=== What this task involves ===
Copy out each entry precisely; no image belongs in the result.

Rendered images with source text
=======

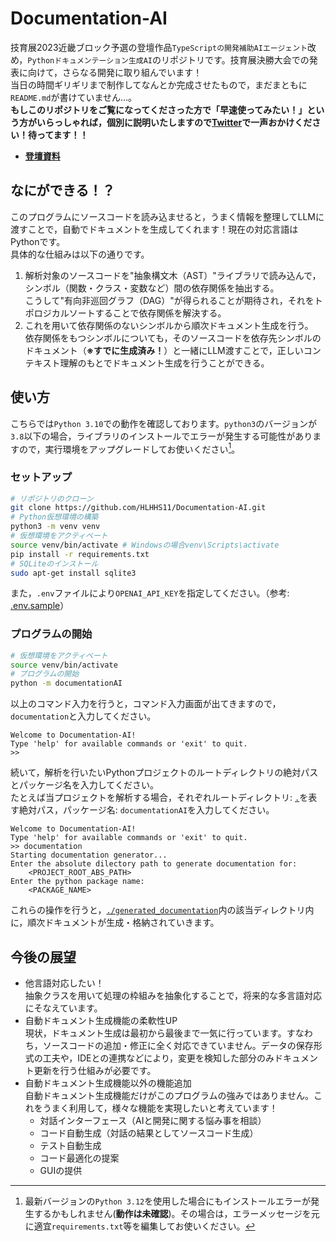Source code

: # Documentation-AI
技育展2023近畿ブロック予選の登壇作品`TypeScriptの開発補助AIエージェント`改め，`Pythonドキュメンテーション生成AI`のリポジトリです。技育展決勝大会での発表に向けて，さらなる開発に取り組んでいます！  
当日の時間ギリギリまで制作してなんとか完成させたもので，まだまともに`README.md`が書けていません…。  
**もしこのリポジトリをご覧になってくださった方で「早速使ってみたい！」という方がいらっしゃれば，個別に説明いたしますので[Twitter](https://twitter.com/YAMAnoKUCHI_)で一声おかけください！待ってます！！**  
- [**登壇資料**](https://onedrive.live.com/edit.aspx?resid=27A40157802CF400!238738&ithint=file%2cpptx&ct=1691746036945&wdOrigin=OFFICECOM-WEB.MAIN.MRU)

## なにができる！？
このプログラムにソースコードを読み込ませると，うまく情報を整理してLLMに渡すことで，自動でドキュメントを生成してくれます！現在の対応言語はPythonです。  
具体的な仕組みは以下の通りです。
1. 解析対象のソースコードを"抽象構文木（AST）"ライブラリで読み込んで，シンボル（関数・クラス・変数など）間の依存関係を抽出する。  
   こうして"有向非巡回グラフ（DAG）"が得られることが期待され，それをトポロジカルソートすることで依存関係を解決する。
1. これを用いて依存関係のないシンボルから順次ドキュメント生成を行う。  
   依存関係をもつシンボルについても，そのソースコードを依存先シンボルのドキュメント（**※すでに生成済み！**）と一緒にLLM渡すことで，正しいコンテキスト理解のもとでドキュメント生成を行うことができる。


## 使い方
こちらでは`Python 3.10`での動作を確認しております。`python3`のバージョンが`3.8`以下の場合，ライブラリのインストールでエラーが発生する可能性がありますので，実行環境をアップグレードしてお使いください[^PYTHON_RUNTIME]。
[^PYTHON_RUNTIME]: 最新バージョンの`Python 3.12`を使用した場合にもインストールエラーが発生するかもしれません(**動作は未確認**)。その場合は，エラーメッセージを元に適宜`requirements.txt`等を編集してお使いください。
### セットアップ
``` sh
# リポジトリのクローン
git clone https://github.com/HLHHS11/Documentation-AI.git
# Python仮想環境の構築
python3 -m venv venv
# 仮想環境をアクティベート
source venv/bin/activate # Windowsの場合venv\Scripts\activate
pip install -r requirements.txt
# SQLiteのインストール
sudo apt-get install sqlite3
```
また，`.env`ファイルにより`OPENAI_API_KEY`を指定してください。（参考: [.env.sample](./.env.sample)）
### プログラムの開始
``` sh
# 仮想環境をアクティベート
source venv/bin/activate
# プログラムの開始
python -m documentationAI
```
以上のコマンド入力を行うと，コマンド入力画面が出てきますので，`documentation`と入力してください。  
```
Welcome to Documentation-AI!
Type 'help' for available commands or 'exit' to quit.
>>
```
続いて，解析を行いたいPythonプロジェクトのルートディレクトリの絶対パスとパッケージ名を入力してください。  
たとえば当プロジェクトを解析する場合，それぞれルートディレクトリ: [`.`](.)を表す絶対パス，パッケージ名: `documentationAI`を入力してください。
```
Welcome to Documentation-AI!
Type 'help' for available commands or 'exit' to quit.
>> documentation
Starting documentation generator...
Enter the absolute dilectory path to generate documentation for:
    <PROJECT_ROOT_ABS_PATH>
Enter the python package name:
    <PACKAGE_NAME>
```
これらの操作を行うと，[`./generated_documentation`](./generated_documentation)内の該当ディレクトリ内に，順次ドキュメントが生成・格納されていきます。

## 今後の展望
- 他言語対応したい！  
  抽象クラスを用いて処理の枠組みを抽象化することで，将来的な多言語対応にそなえています。
- 自動ドキュメント生成機能の柔軟性UP  
  現状，ドキュメント生成は最初から最後まで一気に行っています。すなわち，ソースコードの追加・修正に全く対応できていません。データの保存形式の工夫や，IDEとの連携などにより，変更を検知した部分のみドキュメント更新を行う仕組みが必要です。
- 自動ドキュメント生成機能以外の機能追加  
  自動ドキュメント生成機能だけがこのプログラムの強みではありません。これをうまく利用して，様々な機能を実現したいと考えています！
  - 対話インターフェース（AIと開発に関する悩み事を相談）
  - コード自動生成（対話の結果としてソースコード生成）
  - テスト自動生成
  - コード最適化の提案
  - GUIの提供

=======

=== Output ===
Source code

: # Documentation-AI
技育展2023近畿ブロック予選の登壇作品`TypeScriptの開発補助AIエージェント`改め，`Pythonドキュメンテーション生成AI`のリポジトリです。技育展決勝大会での発表に向けて，さらなる開発に取り組んでいます！  
当日の時間ギリギリまで制作してなんとか完成させたもので，まだまともに`README.md`が書けていません…。  
**もしこのリポジトリをご覧になってくださった方で「早速使ってみたい！」という方がいらっしゃれば，個別に説明いたしますので[Twitter](https://twitter.com/YAMAnoKUCHI_)で一声おかけください！待ってます！！**  
- [**登壇資料**](https://onedrive.live.com/edit.aspx?resid=27A40157802CF400!238738&ithint=file%2cpptx&ct=1691746036945&wdOrigin=OFFICECOM-WEB.MAIN.MRU)

## なにができる！？
このプログラムにソースコードを読み込ませると，うまく情報を整理してLLMに渡すことで，自動でドキュメントを生成してくれます！現在の対応言語はPythonです。  
具体的な仕組みは以下の通りです。
1. 解析対象のソースコードを"抽象構文木（AST）"ライブラリで読み込んで，シンボル（関数・クラス・変数など）間の依存関係を抽出する。  
   こうして"有向非巡回グラフ（DAG）"が得られることが期待され，それをトポロジカルソートすることで依存関係を解決する。
1. これを用いて依存関係のないシンボルから順次ドキュメント生成を行う。  
   依存関係をもつシンボルについても，そのソースコードを依存先シンボルのドキュメント（**※すでに生成済み！**）と一緒にLLM渡すことで，正しいコンテキスト理解のもとでドキュメント生成を行うことができる。


## 使い方
こちらでは`Python 3.10`での動作を確認しております。`python3`のバージョンが`3.8`以下の場合，ライブラリのインストールでエラーが発生する可能性がありますので，実行環境をアップグレードしてお使いください[^PYTHON_RUNTIME]。
[^PYTHON_RUNTIME]: 最新バージョンの`Python 3.12`を使用した場合にもインストールエラーが発生するかもしれません(**動作は未確認**)。その場合は，エラーメッセージを元に適宜`requirements.txt`等を編集してお使いください。
### セットアップ
``` sh
# リポジトリのクローン
git clone https://github.com/HLHHS11/Documentation-AI.git
# Python仮想環境の構築
python3 -m venv venv
# 仮想環境をアクティベート
source venv/bin/activate # Windowsの場合venv\Scripts\activate
pip install -r requirements.txt
# SQLiteのインストール
sudo apt-get install sqlite3
```
また，`.env`ファイルにより`OPENAI_API_KEY`を指定してください。（参考: [.env.sample](./.env.sample)）
### プログラムの開始
``` sh
# 仮想環境をアクティベート
source venv/bin/activate
# プログラムの開始
python -m documentationAI
```
以上のコマンド入力を行うと，コマンド入力画面が出てきますので，`documentation`と入力してください。  
```
Welcome to Documentation-AI!
Type 'help' for available commands or 'exit' to quit.
>>
```
続いて，解析を行いたいPythonプロジェクトのルートディレクトリの絶対パスとパッケージ名を入力してください。  
たとえば当プロジェクトを解析する場合，それぞれルートディレクトリ: [`.`](.)を表す絶対パス，パッケージ名: `documentationAI`を入力してください。
```
Welcome to Documentation-AI!
Type 'help' for available commands or 'exit' to quit.
>> documentation
Starting documentation generator...
Enter the absolute dilectory path to generate documentation for:
    <PROJECT_ROOT_ABS_PATH>
Enter the python package name:
    <PACKAGE_NAME>
```
これらの操作を行うと，[`./generated_documentation`](./generated_documentation)内の該当ディレクトリ内に，順次ドキュメントが生成・格納されていきます。

## 今後の展望
- 他言語対応したい！  
  抽象クラスを用いて処理の枠組みを抽象化することで，将来的な多言語対応にそなえています。
- 自動ドキュメント生成機能の柔軟性UP  
  現状，ドキュメント生成は最初から最後まで一気に行っています。すなわち，ソースコードの追加・修正に全く対応できていません。データの保存形式の工夫や，IDEとの連携などにより，変更を検知した部分のみドキュメント更新を行う仕組みが必要です。
- 自動ドキュメント生成機能以外の機能追加  
  自動ドキュメント生成機能だけがこのプログラムの強みではありません。これをうまく利用して，様々な機能を実現したいと考えています！
  - 対話インターフェース（AIと開発に関する悩み事を相談）
  - コード自動生成（対話の結果としてソースコード生成）
  - テスト自動生成
  - コード最適化の提案
  - GUIの提供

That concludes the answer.